Au cœur du débat qui agite en ce moment la gauche antilibérale en vue de la présidentielle, se trouve la question de l’avenir de la gauche tout entière. C’est une question cruciale, qui conditionne l’alternative que les forces populaires sont en mesure d’opposer à la droite dure incarnée par Nicolas Sarkozy et l’extrême droite xénophobe représentée par Jean-Marie Le Pen. Face aux dangers que feraient courir à notre peuple leurs éventuels succès électoraux, il y a une urgence sociale et politique. La gauche ne pourra pas gagner, et encore moins répondre sérieusement et durablement aux graves problèmes sociaux que connaît notre pays sans porter un projet crédible mais audacieux de transformation sociale. Pour celles et ceux qui veulent à tout prix battre Sarkozy, Ségolène Royal apparaît aujourd’hui comme un recours tangible. Les doutes ne manquent pas sur son compte, sur son réel programme, mais la candidate socialiste espère pour s’en tirer sur-fer sur les angoisses sociales, conforter une image rassurante et endosser les habits de la « candidate de l’espoir ». Pourtant, ses propositions sont-elles de nature à combler réellement cet espoir ? Assurément pas. C’est donc une situation dangereuse pour la gauche tout entière qui ne peut aller à la bataille avec des propositions incapables de répondre à la profondeur de la crise actuelle, sous peine de subir à tout moment de nouveaux désaveux cinglants.
À cinq mois de l’échéance présidentielle, cette situation n’a rien d’inéluctable. La campagne du référendum et les mobilisations sociales de ces dernières années ont montré que les ressorts populaires existent, que l’espoir d’une autre politique peut trouver son chemin, ouvrir une autre voie à gauche. Mais, notons-le, à chaque fois que cela a été le cas, c’est un très large rassemblement qui a pris corps dans le peuple de gauche, et plus profondément encore, dans les tréfonds du monde salarié qui se tient trop souvent à l’écart des grandes mobilisations politiques. L’ambition fixée dès septembre au rassemblement en construction par les collectifs de la gauche antilibérale était de ce point de vue très claire. Il s’agit bien de disputer le terrain aux idées libérales et sociales-libérales, non pour constater la domination de celles-là sur la gauche et témoigner à leur marge, mais pour aller jusqu’à construire dès 2007 des rassemblements et des majorités politiques résolument antilibérales, seules susceptibles de s’attaquer au chômage, à la pauvreté, aux bas salaires, au mal logement... C’est en désaccord avec cette ambition, à leurs yeux inatteignable en 2007, que les dirigeants de la LCR se sont lancés dans la candidature solitaire d’Olivier Besancenot. La vie est déjà en train de leur donner tort. Malgré le rouleau compresseur du bipartisme, le rassemblement antilibéral a commencé à percer, confirmant qu’il allait au-devant d’une très forte attente populaire.

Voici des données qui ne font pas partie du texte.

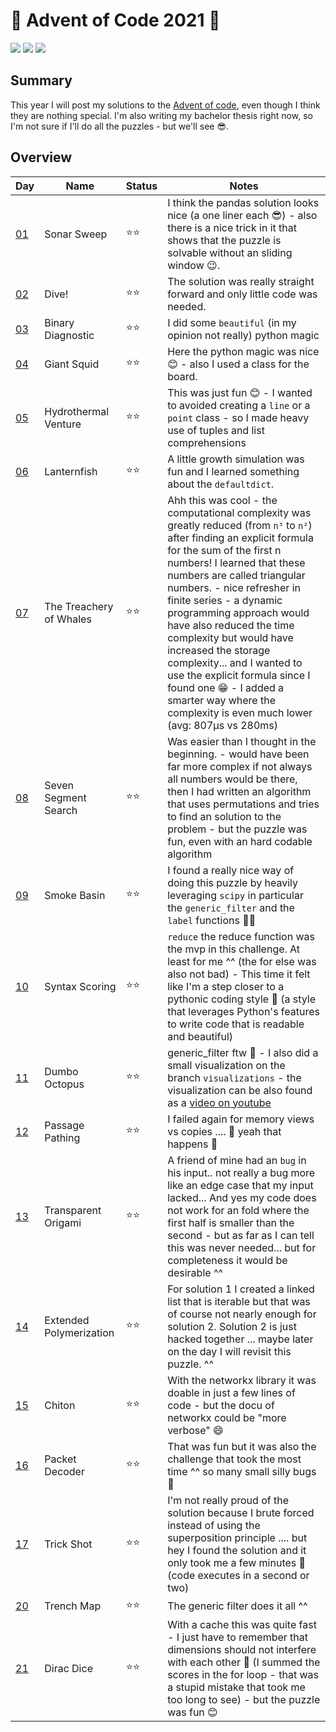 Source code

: # 🎄 Advent of Code 2021 🎄

![](https://img.shields.io/badge/day%20📅-31-blue)
![](https://img.shields.io/badge/stars%20⭐-47-yellow)
![](https://img.shields.io/badge/days%20completed-23-red)

## Summary

This year I will post my solutions to the [Advent of code](https://adventofcode.com/), even though I think they are nothing special.
I'm also writing my bachelor thesis right now, so I'm not sure if I'll do all the puzzles - but we'll see 😎.

## Overview

| Day                                       | Name                      | Status | Notes  |
| ----------------------------------------- | ------------------------- | ------ | ------ |
| [01](https://adventofcode.com/2021/day/1) | Sonar Sweep               |  ⭐⭐  | I think the pandas solution looks nice (a one liner each 😎) - also there is a nice trick in it that shows that the puzzle is solvable without an sliding window 😉. |
| [02](https://adventofcode.com/2021/day/2) | Dive!                     |  ⭐⭐  | The solution was really straight forward and only little code was needed. |
| [03](https://adventofcode.com/2021/day/3) | Binary Diagnostic         |  ⭐⭐  | I did some `beautiful` (in my opinion not really) python magic |
| [04](https://adventofcode.com/2021/day/4) | Giant Squid               |  ⭐⭐  | Here the python magic was nice 😊 - also I used a class for the board. |
| [05](https://adventofcode.com/2021/day/5) | Hydrothermal Venture      |  ⭐⭐  | This was just fun 😊 - I wanted to avoided creating a `line` or a `point` class - so I made heavy use of tuples and list comprehensions |
| [06](https://adventofcode.com/2021/day/6) | Lanternfish               |  ⭐⭐  | A little growth simulation was fun and I learned something about the `defaultdict`. |
| [07](https://adventofcode.com/2021/day/7) | The Treachery of Whales   |  ⭐⭐  | Ahh this was cool - the computational complexity was greatly reduced (from `n³` to `n²`) after finding an explicit formula for the sum of the first n numbers! I learned that these numbers are called triangular numbers. - nice refresher in finite series - a dynamic programming approach would have also reduced the time complexity but would have increased the storage complexity... and I wanted to use the explicit formula since I found one 😁 - I added a smarter way where the complexity is even much lower (avg: 807μs vs 280ms) |
| [08](https://adventofcode.com/2021/day/8) | Seven Segment Search      |  ⭐⭐  | Was easier than I thought in the beginning. - would have been far more complex if not always all numbers would be there, then I had written an algorithm that uses permutations and tries to find an solution to the problem - but the puzzle was fun, even with an hard codable algorithm |
| [09](https://adventofcode.com/2021/day/9) | Smoke Basin               |  ⭐⭐  | I found a really nice way of doing this puzzle by heavily leveraging `scipy` in particular the `generic_filter` and the `label` functions 🤩😍  |
| [10](https://adventofcode.com/2021/day/10) | Syntax Scoring           |  ⭐⭐  | `reduce` the reduce function was the mvp in this challenge. At least for me ^^  (the for else was also not bad) - This time it felt like I'm a step closer to a pythonic coding style 🙂 (a style that leverages Python's features to write code that is readable and beautiful) |
| [11](https://adventofcode.com/2021/day/11) | Dumbo Octopus            |  ⭐⭐  | generic_filter ftw 🤣 - I also did a small visualization on the branch `visualizations` - the visualization can be also found as a [video on youtube](https://www.youtube.com/watch?v=hQPM04spcao)  |
| [12](https://adventofcode.com/2021/day/12) | Passage Pathing          |  ⭐⭐  | I failed again for memory views vs copies .... 🙈 yeah that happens 🤣 |
| [13](https://adventofcode.com/2021/day/13) | Transparent Origami      |  ⭐⭐  | A friend of mine had an `bug` in his input.. not really a bug more like an edge case that my input lacked... And yes my code does not work for an fold where the first half is smaller than the second - but as far as I can tell this was never needed... but for completeness it would be desirable ^^ |
| [14](https://adventofcode.com/2021/day/14) | Extended Polymerization  |  ⭐⭐  | For solution 1 I created a linked list that is iterable but that was of course not nearly enough for solution 2. Solution 2 is just hacked together ... maybe later on the day I will revisit this puzzle. ^^  |
| [15](https://adventofcode.com/2021/day/15) | Chiton                   |  ⭐⭐  | With the networkx library it was doable in just a few lines of code - but the docu of networkx could be "more verbose" 😄 |
| [16](https://adventofcode.com/2021/day/16) | Packet Decoder           |  ⭐⭐  | That was fun but it was also the challenge that took the most time ^^ so many small silly bugs 🙈 |
| [17](https://adventofcode.com/2021/day/17) | Trick Shot               |  ⭐⭐  | I'm not really proud of the solution because I brute forced instead of using the superposition principle .... but hey I found the solution and it only took me a few minutes 🤣 (code executes in a second or two) |
| [20](https://adventofcode.com/2021/day/20) |  Trench Map   |  ⭐⭐  | The generic filter does it all ^^ |
| [21](https://adventofcode.com/2021/day/21) |  Dirac Dice   |  ⭐⭐  | With a cache this was quite fast - I just have to remember that dimensions should not interfere with each other 🙈 (I summed the scores in the for loop - that was a stupid mistake that took me too long to see) - but the puzzle was fun 😊 |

Or, à la faveur de la désignation de Ségolène Royal et alors qu’il s’agit de conclure l’accord politique des collectifs antilibéraux par le choix du ou de la candidat(e), le débat rebondit. Il y a en effet au, moins deux manières de voir les choses après cet événement. Pour les uns, le PS est plus que jamais irrécupérable, le refus de gouverner, voire de constituer une majorité parlementaire avec lui doit devenir l’engagement solennel de la campagne qui s’engage. L’objectif, intégrant en quelque sorte cette défaite annoncée dans la gauche, serait alors d’accumuler des forces pour des jours meilleurs. Pour les autres, qui ne mésestiment pas le tournant constitué par la désignation de Ségolène Royal, la situation créée plaide au contraire pour un appel plus large que jamais au rassemblement. Faute de faire vivre cet espoir, le terrain serait tout entier laissé au seul vote Royal.
Le vrai-faux départ de José Bové dans la course à la candidature antilibérale, accompagné d’appels répétés à un « accord poli tique » avec la LCR qui pourtant ne change pas d’avis, est largement motivé par la première conception. La candidature de Marie-George Buffet, l’appel lancé par elle aux femmes et aux hommes de gauche au lendemain du vote socialiste et du retour de Jean-Luc Mélenchon dans un meeting unitaire à Montpellier, s’inspire de la .seconde. Ce n’est certes pas la seule des questions qui nourrissent le débat de candidature à l’intérieur de la gauche antilibérale, au terme duquel les collectifs choisiront, le 9 et le 10 décembre, entre Marie-George Buffet, José Bové (on ne sait plus s’il est candidat) et les deux autres candidats, Clémentine Autain et Yves Salesse. Mais c’est à coup sûr un enjeu crucial pour la suite des événements.